--- Materials provided Enclosed Below ---

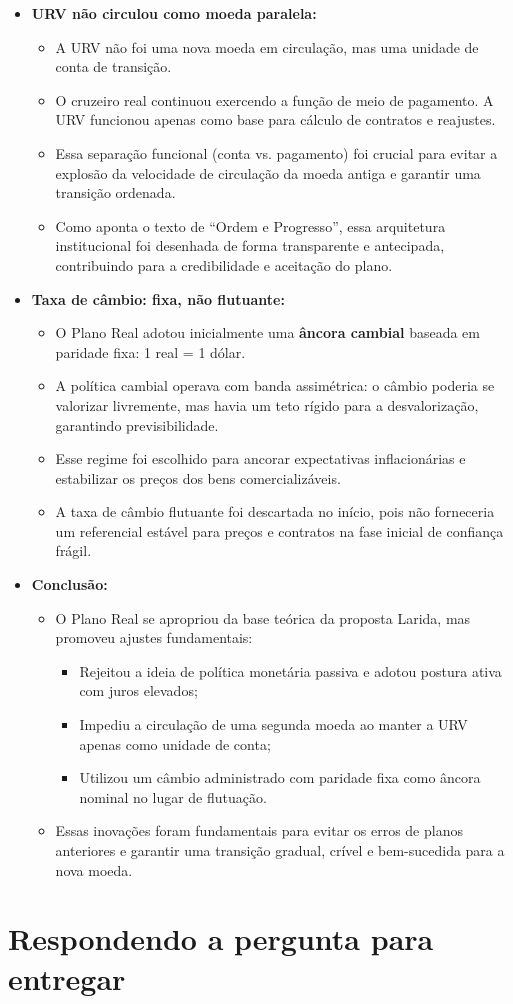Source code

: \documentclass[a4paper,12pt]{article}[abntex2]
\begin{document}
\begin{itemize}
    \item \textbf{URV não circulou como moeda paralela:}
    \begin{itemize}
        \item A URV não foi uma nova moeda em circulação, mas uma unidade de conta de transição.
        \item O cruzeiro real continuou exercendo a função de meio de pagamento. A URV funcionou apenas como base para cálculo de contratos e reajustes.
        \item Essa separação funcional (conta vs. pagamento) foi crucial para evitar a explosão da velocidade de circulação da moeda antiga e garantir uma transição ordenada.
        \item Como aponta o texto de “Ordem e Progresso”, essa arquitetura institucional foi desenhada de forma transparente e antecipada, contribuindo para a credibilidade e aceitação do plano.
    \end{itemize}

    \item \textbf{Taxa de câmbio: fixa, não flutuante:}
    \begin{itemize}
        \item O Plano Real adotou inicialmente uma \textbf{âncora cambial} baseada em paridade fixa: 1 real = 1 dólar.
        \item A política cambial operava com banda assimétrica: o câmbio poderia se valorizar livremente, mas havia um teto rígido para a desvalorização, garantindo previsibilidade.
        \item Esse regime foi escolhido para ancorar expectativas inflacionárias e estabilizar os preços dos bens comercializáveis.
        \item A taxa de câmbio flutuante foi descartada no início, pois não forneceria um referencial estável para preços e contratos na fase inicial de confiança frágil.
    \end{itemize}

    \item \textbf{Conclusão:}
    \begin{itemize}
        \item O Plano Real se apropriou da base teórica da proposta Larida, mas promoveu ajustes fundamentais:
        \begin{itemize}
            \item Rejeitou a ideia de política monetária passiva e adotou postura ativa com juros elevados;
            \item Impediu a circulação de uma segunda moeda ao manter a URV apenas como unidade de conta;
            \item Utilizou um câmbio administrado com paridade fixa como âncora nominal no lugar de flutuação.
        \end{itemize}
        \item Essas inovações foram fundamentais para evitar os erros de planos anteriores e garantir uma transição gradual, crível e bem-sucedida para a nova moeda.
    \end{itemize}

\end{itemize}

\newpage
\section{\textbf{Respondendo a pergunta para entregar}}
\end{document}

--- End of Enclosed Materials provided ---
--- Materials provided Enclosed Below ---

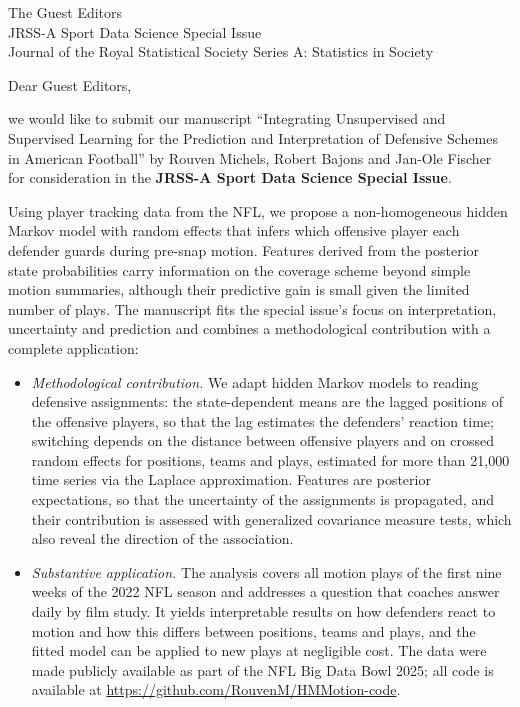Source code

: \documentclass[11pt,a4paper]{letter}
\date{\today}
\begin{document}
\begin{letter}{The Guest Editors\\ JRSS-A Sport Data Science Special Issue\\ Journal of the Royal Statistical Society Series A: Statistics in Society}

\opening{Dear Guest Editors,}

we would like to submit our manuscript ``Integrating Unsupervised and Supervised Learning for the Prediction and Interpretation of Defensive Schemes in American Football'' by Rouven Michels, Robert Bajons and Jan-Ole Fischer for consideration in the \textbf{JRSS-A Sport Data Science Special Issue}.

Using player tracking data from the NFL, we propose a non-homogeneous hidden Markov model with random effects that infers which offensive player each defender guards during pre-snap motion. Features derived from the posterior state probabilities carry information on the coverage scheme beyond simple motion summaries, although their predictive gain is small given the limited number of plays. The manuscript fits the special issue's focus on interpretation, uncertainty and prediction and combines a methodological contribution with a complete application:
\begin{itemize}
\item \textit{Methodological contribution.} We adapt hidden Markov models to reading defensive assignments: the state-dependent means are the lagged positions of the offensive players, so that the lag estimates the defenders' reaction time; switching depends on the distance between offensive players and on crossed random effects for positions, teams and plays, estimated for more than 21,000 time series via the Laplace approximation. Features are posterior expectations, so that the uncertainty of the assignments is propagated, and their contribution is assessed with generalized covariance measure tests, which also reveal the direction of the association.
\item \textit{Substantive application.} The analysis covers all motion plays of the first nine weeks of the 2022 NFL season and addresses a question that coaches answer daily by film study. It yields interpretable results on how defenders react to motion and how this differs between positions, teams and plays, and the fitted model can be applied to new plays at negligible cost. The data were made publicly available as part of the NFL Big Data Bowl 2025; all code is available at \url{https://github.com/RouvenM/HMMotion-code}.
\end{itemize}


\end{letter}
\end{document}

--- End of Enclosed Materials provided ---

» Exercise brief
Wherever a line in the entries holds "nova", copy that line.

» Response to this task
        \item A URV não foi uma nova moeda em circulação, mas uma unidade de conta de transição.
        \item Essas inovações foram fundamentais para evitar os erros de planos anteriores e garantir uma transição gradual, crível e bem-sucedida para a nova moeda.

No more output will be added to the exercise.